Perspectives russes sur l’Afrique du Nord

26Mai08

Éloignés géographiquement du territoire russe, les pays d’Afrique du Nord détiennent néanmoins une importance non négligeable pour la Russie. Couplés avec les contrats du secteur gazier et pétrolier, les ententes commerciales dans le domaine des armes intéressent un pouvoir russe qui compte revitaliser et dynamiser son complexe militaro-industriel. Si ces contrats potentiels achoppent parfois sur le remboursement de la dette contractée sous l’ère soviétique, Moscou développent des relations tous azimuts avec Tripoli, Alger ou encore Le Caire.

Ancien allié et client de l’Union soviétique, la Libye de Mouammar Kadhafi a toujours refusé de s’acquitter de sa dette (estimée à 3,8 milliards de dollars) engrangée par ses commandes d’armes aux autorités soviétiques. Depuis la suspension des sanctions internationales contre Tripoli, Moscou s’est discrètement rapproché du régime libyen dans le triple but de parvenir à un accord sur la dette libyenne, de renouer la coopération militaro-économique et de s’immiscer sur le marché libyen des hydrocarbures (gaz, pétrole) dont les perspectives attirent de nombreuses entreprises russes (Loukoil, Gazprom). Dans le domaine de l’industrie de l’armement, le besoin affiché de la Libye en matière d’armes fait les choux gras de la société d’État russe Rosoboronexport. Un contrat militaire lui a d’ailleurs été accordé par Tripoli. Il prévoit non seulement le règlement de la dette libyenne à la Russie mais aussi une modernisation de l’armement libyen (composé à 90% de matériels soviétiques).
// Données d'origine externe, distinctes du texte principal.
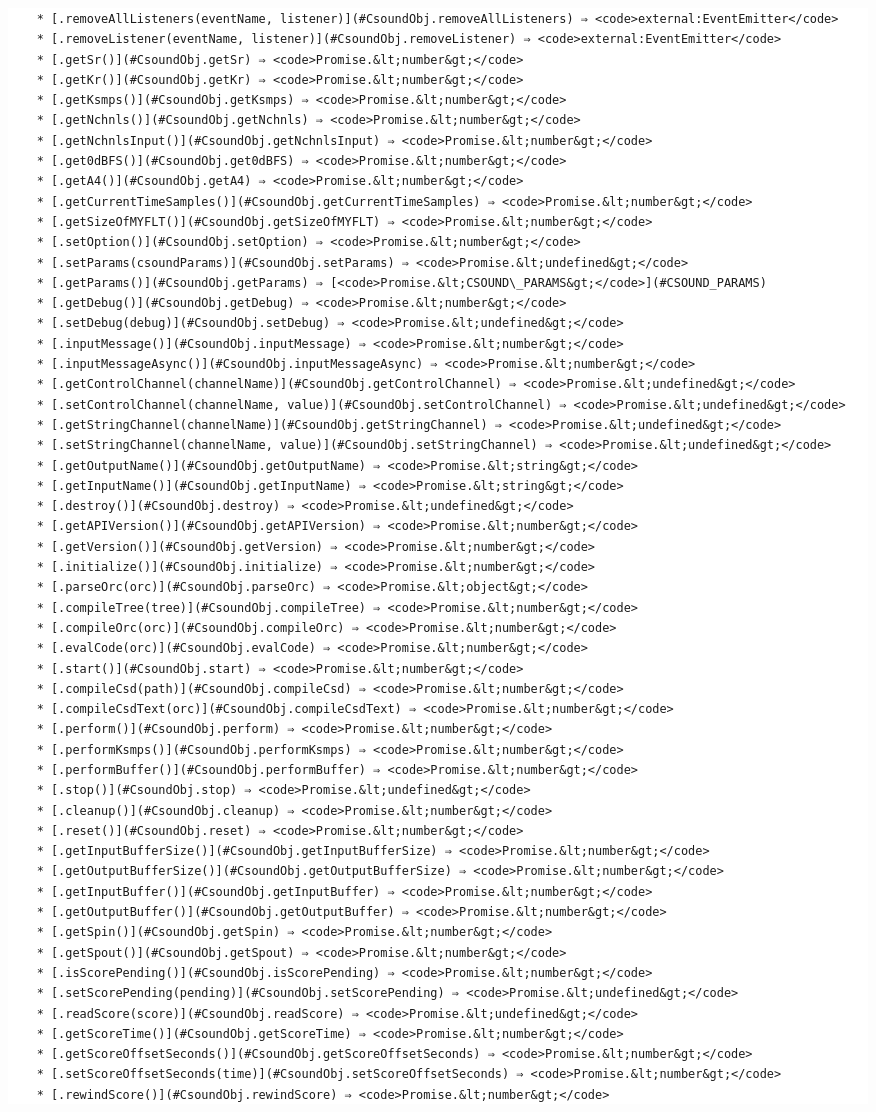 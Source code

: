         * [.removeAllListeners(eventName, listener)](#CsoundObj.removeAllListeners) ⇒ <code>external:EventEmitter</code>
        * [.removeListener(eventName, listener)](#CsoundObj.removeListener) ⇒ <code>external:EventEmitter</code>
        * [.getSr()](#CsoundObj.getSr) ⇒ <code>Promise.&lt;number&gt;</code>
        * [.getKr()](#CsoundObj.getKr) ⇒ <code>Promise.&lt;number&gt;</code>
        * [.getKsmps()](#CsoundObj.getKsmps) ⇒ <code>Promise.&lt;number&gt;</code>
        * [.getNchnls()](#CsoundObj.getNchnls) ⇒ <code>Promise.&lt;number&gt;</code>
        * [.getNchnlsInput()](#CsoundObj.getNchnlsInput) ⇒ <code>Promise.&lt;number&gt;</code>
        * [.get0dBFS()](#CsoundObj.get0dBFS) ⇒ <code>Promise.&lt;number&gt;</code>
        * [.getA4()](#CsoundObj.getA4) ⇒ <code>Promise.&lt;number&gt;</code>
        * [.getCurrentTimeSamples()](#CsoundObj.getCurrentTimeSamples) ⇒ <code>Promise.&lt;number&gt;</code>
        * [.getSizeOfMYFLT()](#CsoundObj.getSizeOfMYFLT) ⇒ <code>Promise.&lt;number&gt;</code>
        * [.setOption()](#CsoundObj.setOption) ⇒ <code>Promise.&lt;number&gt;</code>
        * [.setParams(csoundParams)](#CsoundObj.setParams) ⇒ <code>Promise.&lt;undefined&gt;</code>
        * [.getParams()](#CsoundObj.getParams) ⇒ [<code>Promise.&lt;CSOUND\_PARAMS&gt;</code>](#CSOUND_PARAMS)
        * [.getDebug()](#CsoundObj.getDebug) ⇒ <code>Promise.&lt;number&gt;</code>
        * [.setDebug(debug)](#CsoundObj.setDebug) ⇒ <code>Promise.&lt;undefined&gt;</code>
        * [.inputMessage()](#CsoundObj.inputMessage) ⇒ <code>Promise.&lt;number&gt;</code>
        * [.inputMessageAsync()](#CsoundObj.inputMessageAsync) ⇒ <code>Promise.&lt;number&gt;</code>
        * [.getControlChannel(channelName)](#CsoundObj.getControlChannel) ⇒ <code>Promise.&lt;undefined&gt;</code>
        * [.setControlChannel(channelName, value)](#CsoundObj.setControlChannel) ⇒ <code>Promise.&lt;undefined&gt;</code>
        * [.getStringChannel(channelName)](#CsoundObj.getStringChannel) ⇒ <code>Promise.&lt;undefined&gt;</code>
        * [.setStringChannel(channelName, value)](#CsoundObj.setStringChannel) ⇒ <code>Promise.&lt;undefined&gt;</code>
        * [.getOutputName()](#CsoundObj.getOutputName) ⇒ <code>Promise.&lt;string&gt;</code>
        * [.getInputName()](#CsoundObj.getInputName) ⇒ <code>Promise.&lt;string&gt;</code>
        * [.destroy()](#CsoundObj.destroy) ⇒ <code>Promise.&lt;undefined&gt;</code>
        * [.getAPIVersion()](#CsoundObj.getAPIVersion) ⇒ <code>Promise.&lt;number&gt;</code>
        * [.getVersion()](#CsoundObj.getVersion) ⇒ <code>Promise.&lt;number&gt;</code>
        * [.initialize()](#CsoundObj.initialize) ⇒ <code>Promise.&lt;number&gt;</code>
        * [.parseOrc(orc)](#CsoundObj.parseOrc) ⇒ <code>Promise.&lt;object&gt;</code>
        * [.compileTree(tree)](#CsoundObj.compileTree) ⇒ <code>Promise.&lt;number&gt;</code>
        * [.compileOrc(orc)](#CsoundObj.compileOrc) ⇒ <code>Promise.&lt;number&gt;</code>
        * [.evalCode(orc)](#CsoundObj.evalCode) ⇒ <code>Promise.&lt;number&gt;</code>
        * [.start()](#CsoundObj.start) ⇒ <code>Promise.&lt;number&gt;</code>
        * [.compileCsd(path)](#CsoundObj.compileCsd) ⇒ <code>Promise.&lt;number&gt;</code>
        * [.compileCsdText(orc)](#CsoundObj.compileCsdText) ⇒ <code>Promise.&lt;number&gt;</code>
        * [.perform()](#CsoundObj.perform) ⇒ <code>Promise.&lt;number&gt;</code>
        * [.performKsmps()](#CsoundObj.performKsmps) ⇒ <code>Promise.&lt;number&gt;</code>
        * [.performBuffer()](#CsoundObj.performBuffer) ⇒ <code>Promise.&lt;number&gt;</code>
        * [.stop()](#CsoundObj.stop) ⇒ <code>Promise.&lt;undefined&gt;</code>
        * [.cleanup()](#CsoundObj.cleanup) ⇒ <code>Promise.&lt;number&gt;</code>
        * [.reset()](#CsoundObj.reset) ⇒ <code>Promise.&lt;number&gt;</code>
        * [.getInputBufferSize()](#CsoundObj.getInputBufferSize) ⇒ <code>Promise.&lt;number&gt;</code>
        * [.getOutputBufferSize()](#CsoundObj.getOutputBufferSize) ⇒ <code>Promise.&lt;number&gt;</code>
        * [.getInputBuffer()](#CsoundObj.getInputBuffer) ⇒ <code>Promise.&lt;number&gt;</code>
        * [.getOutputBuffer()](#CsoundObj.getOutputBuffer) ⇒ <code>Promise.&lt;number&gt;</code>
        * [.getSpin()](#CsoundObj.getSpin) ⇒ <code>Promise.&lt;number&gt;</code>
        * [.getSpout()](#CsoundObj.getSpout) ⇒ <code>Promise.&lt;number&gt;</code>
        * [.isScorePending()](#CsoundObj.isScorePending) ⇒ <code>Promise.&lt;number&gt;</code>
        * [.setScorePending(pending)](#CsoundObj.setScorePending) ⇒ <code>Promise.&lt;undefined&gt;</code>
        * [.readScore(score)](#CsoundObj.readScore) ⇒ <code>Promise.&lt;undefined&gt;</code>
        * [.getScoreTime()](#CsoundObj.getScoreTime) ⇒ <code>Promise.&lt;number&gt;</code>
        * [.getScoreOffsetSeconds()](#CsoundObj.getScoreOffsetSeconds) ⇒ <code>Promise.&lt;number&gt;</code>
        * [.setScoreOffsetSeconds(time)](#CsoundObj.setScoreOffsetSeconds) ⇒ <code>Promise.&lt;number&gt;</code>
        * [.rewindScore()](#CsoundObj.rewindScore) ⇒ <code>Promise.&lt;number&gt;</code>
En revanche, l’insistance des Russes sur l’acquittement de la dette libyenne s’est avérée contre-productif : le pouvoir libyen s’est clairement orienté, depuis 2005, vers une politique de diversification de ses importations d’armes.

C’est durant la guerre froide que la formation d’une alliance stratégique a vu le jour entre l’Algérie et la Russie. En 2001, le président algérien Abdelaziz Bouteflika, en visite officielle à Moscou, a signé un accord de partenariat stratégique avec son homologue russe. Cet accord (unique pour un pays nord-africain) avait initialement pour but de relancer la coopération bilatérale dans de nombreux domaines mais il a essentiellement permis la modernisation d’un équipement militaire algérien datant de l’époque soviétique. Sur le plan militaire, le montant des contrats signés entre Moscou et Alger la Russie se chiffre à environ 4,5 milliards de dollars. Il concerne entre autres l’achat de 16 Yak-130 (avions russes d’entraînement et de combat), de MiG-29, de Su-30 MKI ainsi qu’une panoplie d’armes conventionnelles de défense anti-aériennes, d’aéronefs ou encore de matériels navals et terrestres. Le volume total des exportations russes d’armements en Algérie avoisinerait les 6,12 milliards de dollars (chiffre record dans toute l’histoire post-soviétique). En matière de ressources énergétiques, les deux gouvernements ont également convenu d’accroître leur coopération. Le géant gazier russe Gazprom a par ailleurs annoncé son intention de développer une entente en matière de prospection, d’extraction, de transport, de traitement et de commercialisation du gaz naturel algérien.

L’Égypte a toujours été le principal client des Soviétiques jusqu’à ce que le pays se tourne vers les Américains, menant à la réconciliation historique égypto-israélienne du début des années 80. Malgré la très forte présence de Washington dans ce pays, l’Égypte représente toujours un marché lucratif pour la Fédération russe. Dans un contexte d’agressivité de la politique extérieure américaine et de changements dans la balance international du pouvoir, Moscou et Le Caire ont cherché à consolider une entente stratégique basée sur le soutien mutuel. Dans le domaine des ventes d’armes et de technologies nucléaires, un accord aurait été signé en novembre 2004 entre Vladimir Poutine et Hosni Moubarak. Il porterait plus exactement sur la création de réacteurs et de centrales nucléaires dans un cadre qui se veut pacifique. Si elles sont fortement concurrencées par celles des États-Unis ou de l’Europe de l’Est (notamment de la Transnistrie), les ventes d’armes russes à l’Égypte demeurent tout de même rentables. La modernisation récente de l’ancien armement soviétique dans les forces armées égyptiennes en est une bonne illustration. L’instruction de militaires égyptiens par des institutions russes s’insère également dans cette coopération militaire russo-égyptienne. Outre le secteur des armes, Moscou compte également d’immenses intérêts gaziers et pétroliers dans le pays : Loukoil et Gazprom sont les principales entreprises russes qui prospectent les sols égyptiens.